** Opening Records for the task block **
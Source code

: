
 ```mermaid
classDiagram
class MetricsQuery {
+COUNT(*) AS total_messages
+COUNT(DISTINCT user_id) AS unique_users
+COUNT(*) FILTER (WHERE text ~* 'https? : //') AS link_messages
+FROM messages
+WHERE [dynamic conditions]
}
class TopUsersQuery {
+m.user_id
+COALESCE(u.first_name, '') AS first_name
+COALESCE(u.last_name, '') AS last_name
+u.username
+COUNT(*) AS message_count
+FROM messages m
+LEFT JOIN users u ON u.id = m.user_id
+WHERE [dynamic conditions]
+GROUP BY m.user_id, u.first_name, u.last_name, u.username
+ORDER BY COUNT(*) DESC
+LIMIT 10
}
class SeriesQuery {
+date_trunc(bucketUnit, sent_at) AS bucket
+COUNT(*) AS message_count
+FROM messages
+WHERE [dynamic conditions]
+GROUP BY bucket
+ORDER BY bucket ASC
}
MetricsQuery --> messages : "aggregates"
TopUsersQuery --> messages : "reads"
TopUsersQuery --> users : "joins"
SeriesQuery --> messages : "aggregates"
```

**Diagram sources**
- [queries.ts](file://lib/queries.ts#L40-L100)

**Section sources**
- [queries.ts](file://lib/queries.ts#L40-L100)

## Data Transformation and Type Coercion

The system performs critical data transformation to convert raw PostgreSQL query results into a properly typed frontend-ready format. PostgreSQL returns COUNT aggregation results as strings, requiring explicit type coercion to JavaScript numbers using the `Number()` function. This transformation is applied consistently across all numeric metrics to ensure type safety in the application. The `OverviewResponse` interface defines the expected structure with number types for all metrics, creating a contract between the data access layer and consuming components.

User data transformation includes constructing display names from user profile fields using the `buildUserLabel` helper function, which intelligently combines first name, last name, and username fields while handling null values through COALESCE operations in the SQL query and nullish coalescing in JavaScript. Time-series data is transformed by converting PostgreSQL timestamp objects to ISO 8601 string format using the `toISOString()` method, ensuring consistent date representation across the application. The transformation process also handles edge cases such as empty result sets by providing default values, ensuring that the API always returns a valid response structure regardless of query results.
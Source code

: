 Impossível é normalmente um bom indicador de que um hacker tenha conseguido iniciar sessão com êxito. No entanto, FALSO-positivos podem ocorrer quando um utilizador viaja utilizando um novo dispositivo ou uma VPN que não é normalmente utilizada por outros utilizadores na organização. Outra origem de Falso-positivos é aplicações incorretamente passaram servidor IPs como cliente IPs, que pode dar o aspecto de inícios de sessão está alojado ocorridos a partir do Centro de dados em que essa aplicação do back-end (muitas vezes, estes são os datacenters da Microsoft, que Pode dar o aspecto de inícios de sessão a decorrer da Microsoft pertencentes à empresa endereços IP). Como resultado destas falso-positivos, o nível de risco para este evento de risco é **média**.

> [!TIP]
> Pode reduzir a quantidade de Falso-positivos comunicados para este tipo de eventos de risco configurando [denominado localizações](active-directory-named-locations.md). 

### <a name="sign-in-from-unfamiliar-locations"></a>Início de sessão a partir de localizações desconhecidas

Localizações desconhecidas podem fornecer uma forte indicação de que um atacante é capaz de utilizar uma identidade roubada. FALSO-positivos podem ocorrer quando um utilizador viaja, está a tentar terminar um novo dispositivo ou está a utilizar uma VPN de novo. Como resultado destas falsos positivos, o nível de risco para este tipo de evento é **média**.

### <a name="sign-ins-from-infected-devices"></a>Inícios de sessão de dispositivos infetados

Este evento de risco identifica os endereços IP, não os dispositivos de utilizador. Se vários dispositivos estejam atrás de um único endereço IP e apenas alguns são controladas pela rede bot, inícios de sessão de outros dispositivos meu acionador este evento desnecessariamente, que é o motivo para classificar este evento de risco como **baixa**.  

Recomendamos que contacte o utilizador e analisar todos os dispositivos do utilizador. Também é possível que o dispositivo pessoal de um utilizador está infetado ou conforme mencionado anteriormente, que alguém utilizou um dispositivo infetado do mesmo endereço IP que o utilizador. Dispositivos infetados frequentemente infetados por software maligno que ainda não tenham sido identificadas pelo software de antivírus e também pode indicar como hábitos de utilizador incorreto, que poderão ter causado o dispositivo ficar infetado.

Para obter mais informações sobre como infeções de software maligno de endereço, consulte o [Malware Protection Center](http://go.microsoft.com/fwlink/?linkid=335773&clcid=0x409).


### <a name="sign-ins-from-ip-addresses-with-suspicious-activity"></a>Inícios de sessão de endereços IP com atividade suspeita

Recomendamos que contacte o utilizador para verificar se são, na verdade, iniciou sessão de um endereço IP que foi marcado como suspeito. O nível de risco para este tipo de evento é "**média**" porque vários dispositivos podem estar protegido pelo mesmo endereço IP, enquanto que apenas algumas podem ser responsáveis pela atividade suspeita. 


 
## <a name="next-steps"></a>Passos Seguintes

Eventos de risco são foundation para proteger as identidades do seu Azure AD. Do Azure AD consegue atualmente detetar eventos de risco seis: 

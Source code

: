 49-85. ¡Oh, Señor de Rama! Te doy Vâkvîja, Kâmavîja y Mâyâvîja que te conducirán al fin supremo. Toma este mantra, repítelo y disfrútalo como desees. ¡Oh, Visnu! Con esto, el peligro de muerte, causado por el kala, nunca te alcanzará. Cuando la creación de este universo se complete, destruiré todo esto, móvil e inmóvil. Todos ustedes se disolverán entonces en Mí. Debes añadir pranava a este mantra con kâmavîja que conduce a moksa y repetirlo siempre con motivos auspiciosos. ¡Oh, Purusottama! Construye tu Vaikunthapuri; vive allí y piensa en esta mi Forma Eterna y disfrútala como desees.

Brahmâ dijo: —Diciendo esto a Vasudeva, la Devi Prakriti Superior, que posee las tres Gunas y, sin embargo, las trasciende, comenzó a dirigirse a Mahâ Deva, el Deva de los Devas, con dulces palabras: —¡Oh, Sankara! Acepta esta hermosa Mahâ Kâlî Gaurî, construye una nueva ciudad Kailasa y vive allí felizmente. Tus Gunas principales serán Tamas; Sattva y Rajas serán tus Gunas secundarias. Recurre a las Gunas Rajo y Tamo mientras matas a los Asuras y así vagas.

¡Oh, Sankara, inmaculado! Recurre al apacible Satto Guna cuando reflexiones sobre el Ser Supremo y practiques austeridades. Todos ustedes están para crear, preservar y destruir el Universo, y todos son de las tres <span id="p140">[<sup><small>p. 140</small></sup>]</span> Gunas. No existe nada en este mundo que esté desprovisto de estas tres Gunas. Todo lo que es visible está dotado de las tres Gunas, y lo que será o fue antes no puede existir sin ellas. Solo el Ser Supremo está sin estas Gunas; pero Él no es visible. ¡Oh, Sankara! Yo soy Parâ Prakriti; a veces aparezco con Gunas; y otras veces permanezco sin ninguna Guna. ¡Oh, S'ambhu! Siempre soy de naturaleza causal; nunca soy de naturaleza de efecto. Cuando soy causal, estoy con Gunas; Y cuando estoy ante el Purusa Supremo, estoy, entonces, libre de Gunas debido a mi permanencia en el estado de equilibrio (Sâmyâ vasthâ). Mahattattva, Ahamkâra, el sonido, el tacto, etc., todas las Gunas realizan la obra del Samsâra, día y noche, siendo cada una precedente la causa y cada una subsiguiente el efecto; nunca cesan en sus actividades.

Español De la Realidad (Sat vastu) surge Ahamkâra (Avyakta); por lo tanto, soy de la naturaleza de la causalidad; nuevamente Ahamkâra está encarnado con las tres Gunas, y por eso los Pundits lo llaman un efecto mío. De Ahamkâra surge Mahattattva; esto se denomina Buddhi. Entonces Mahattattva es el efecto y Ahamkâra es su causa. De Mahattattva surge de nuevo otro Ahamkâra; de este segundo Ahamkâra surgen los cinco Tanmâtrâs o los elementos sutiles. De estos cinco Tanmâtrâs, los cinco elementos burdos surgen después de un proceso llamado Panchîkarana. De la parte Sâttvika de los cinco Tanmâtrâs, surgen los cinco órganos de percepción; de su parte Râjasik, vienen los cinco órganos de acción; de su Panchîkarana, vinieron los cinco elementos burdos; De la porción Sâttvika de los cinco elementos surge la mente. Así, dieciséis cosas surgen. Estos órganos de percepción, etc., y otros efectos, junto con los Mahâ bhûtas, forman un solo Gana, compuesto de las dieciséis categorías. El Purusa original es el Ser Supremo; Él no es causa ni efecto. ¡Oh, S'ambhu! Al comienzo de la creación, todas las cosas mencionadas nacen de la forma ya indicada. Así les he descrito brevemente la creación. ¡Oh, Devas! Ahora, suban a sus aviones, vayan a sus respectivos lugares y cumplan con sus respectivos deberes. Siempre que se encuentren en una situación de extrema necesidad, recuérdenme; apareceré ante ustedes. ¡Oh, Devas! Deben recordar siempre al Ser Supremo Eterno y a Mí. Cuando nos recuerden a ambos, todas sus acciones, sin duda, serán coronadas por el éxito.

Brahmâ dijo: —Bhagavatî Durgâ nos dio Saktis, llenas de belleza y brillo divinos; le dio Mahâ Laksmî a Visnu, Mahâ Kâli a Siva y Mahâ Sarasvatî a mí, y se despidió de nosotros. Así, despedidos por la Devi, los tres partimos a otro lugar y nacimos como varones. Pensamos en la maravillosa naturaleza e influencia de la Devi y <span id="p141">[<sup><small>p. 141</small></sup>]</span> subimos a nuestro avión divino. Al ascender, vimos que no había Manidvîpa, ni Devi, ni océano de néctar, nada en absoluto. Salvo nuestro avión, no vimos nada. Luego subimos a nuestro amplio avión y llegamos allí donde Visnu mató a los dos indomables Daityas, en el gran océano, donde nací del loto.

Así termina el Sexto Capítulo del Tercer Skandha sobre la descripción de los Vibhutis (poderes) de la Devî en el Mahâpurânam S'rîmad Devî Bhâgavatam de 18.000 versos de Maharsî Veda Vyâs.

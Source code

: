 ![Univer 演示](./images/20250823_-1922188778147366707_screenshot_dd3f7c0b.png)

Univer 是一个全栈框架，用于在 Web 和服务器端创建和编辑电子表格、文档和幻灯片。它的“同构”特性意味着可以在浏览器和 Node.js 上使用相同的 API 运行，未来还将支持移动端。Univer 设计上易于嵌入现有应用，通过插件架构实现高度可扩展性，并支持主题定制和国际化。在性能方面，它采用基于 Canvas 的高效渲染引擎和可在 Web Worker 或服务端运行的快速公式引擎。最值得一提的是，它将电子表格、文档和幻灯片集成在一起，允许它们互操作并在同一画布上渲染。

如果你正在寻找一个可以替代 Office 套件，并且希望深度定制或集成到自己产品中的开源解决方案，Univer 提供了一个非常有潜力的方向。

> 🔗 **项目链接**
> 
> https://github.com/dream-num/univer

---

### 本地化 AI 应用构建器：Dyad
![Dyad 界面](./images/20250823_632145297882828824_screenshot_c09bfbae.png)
** Closing Records for the task block **
Only the lines from the first line of the records through the line containing "## Data Transformation and Type Coercion" should be repeated, exactly as they appear.

__Task output__:
Source code

:
 ```mermaid
classDiagram
class MetricsQuery {
+COUNT(*) AS total_messages
+COUNT(DISTINCT user_id) AS unique_users
+COUNT(*) FILTER (WHERE text ~* 'https? : //') AS link_messages
+FROM messages
+WHERE [dynamic conditions]
}
class TopUsersQuery {
+m.user_id
+COALESCE(u.first_name, '') AS first_name
+COALESCE(u.last_name, '') AS last_name
+u.username
+COUNT(*) AS message_count
+FROM messages m
+LEFT JOIN users u ON u.id = m.user_id
+WHERE [dynamic conditions]
+GROUP BY m.user_id, u.first_name, u.last_name, u.username
+ORDER BY COUNT(*) DESC
+LIMIT 10
}
class SeriesQuery {
+date_trunc(bucketUnit, sent_at) AS bucket
+COUNT(*) AS message_count
+FROM messages
+WHERE [dynamic conditions]
+GROUP BY bucket
+ORDER BY bucket ASC
}
MetricsQuery --> messages : "aggregates"
TopUsersQuery --> messages : "reads"
TopUsersQuery --> users : "joins"
SeriesQuery --> messages : "aggregates"
```

**Diagram sources**
- [queries.ts](file://lib/queries.ts#L40-L100)

**Section sources**
- [queries.ts](file://lib/queries.ts#L40-L100)

## Data Transformation and Type Coercion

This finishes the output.